Top of Source information

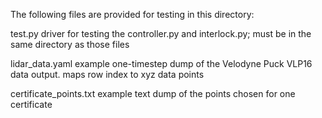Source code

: The following files are provided for testing in this directory:

test.py
    driver for testing the controller.py and interlock.py; must be in the same directory as those files

lidar_data.yaml
    example one-timestep dump of the Velodyne Puck VLP16 data output. maps row index to xyz data points

certificate_points.txt 
    example text dump of the points chosen for one certificate
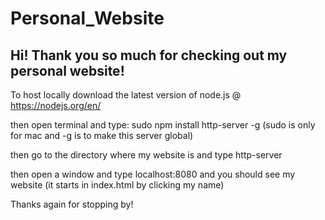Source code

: # Personal_Website 

Hi! Thank you so much for checking out my personal website! 
-----------------------------------------------------------
To host locally download the latest version of node.js @ https://nodejs.org/en/

then open terminal and type: sudo npm install http-server -g (sudo is only for mac and -g is to make this server global)

then go to the directory where my website is and type http-server

then open a window and type localhost:8080 and you should see my website (it starts in index.html by clicking my name)

Thanks again for stopping by!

Bottom of Source information

Aim of the exercise :: Exclude all images, then retype the records above without alteration.

Solution to this exercise ::
Source code

: The following files are provided for testing in this directory:

test.py
    driver for testing the controller.py and interlock.py; must be in the same directory as those files

lidar_data.yaml
    example one-timestep dump of the Velodyne Puck VLP16 data output. maps row index to xyz data points

certificate_points.txt 
    example text dump of the points chosen for one certificate
Source code

: # Personal_Website 

Hi! Thank you so much for checking out my personal website! 
-----------------------------------------------------------
To host locally download the latest version of node.js @ https://nodejs.org/en/

then open terminal and type: sudo npm install http-server -g (sudo is only for mac and -g is to make this server global)

then go to the directory where my website is and type http-server

then open a window and type localhost:8080 and you should see my website (it starts in index.html by clicking my name)

Thanks again for stopping by!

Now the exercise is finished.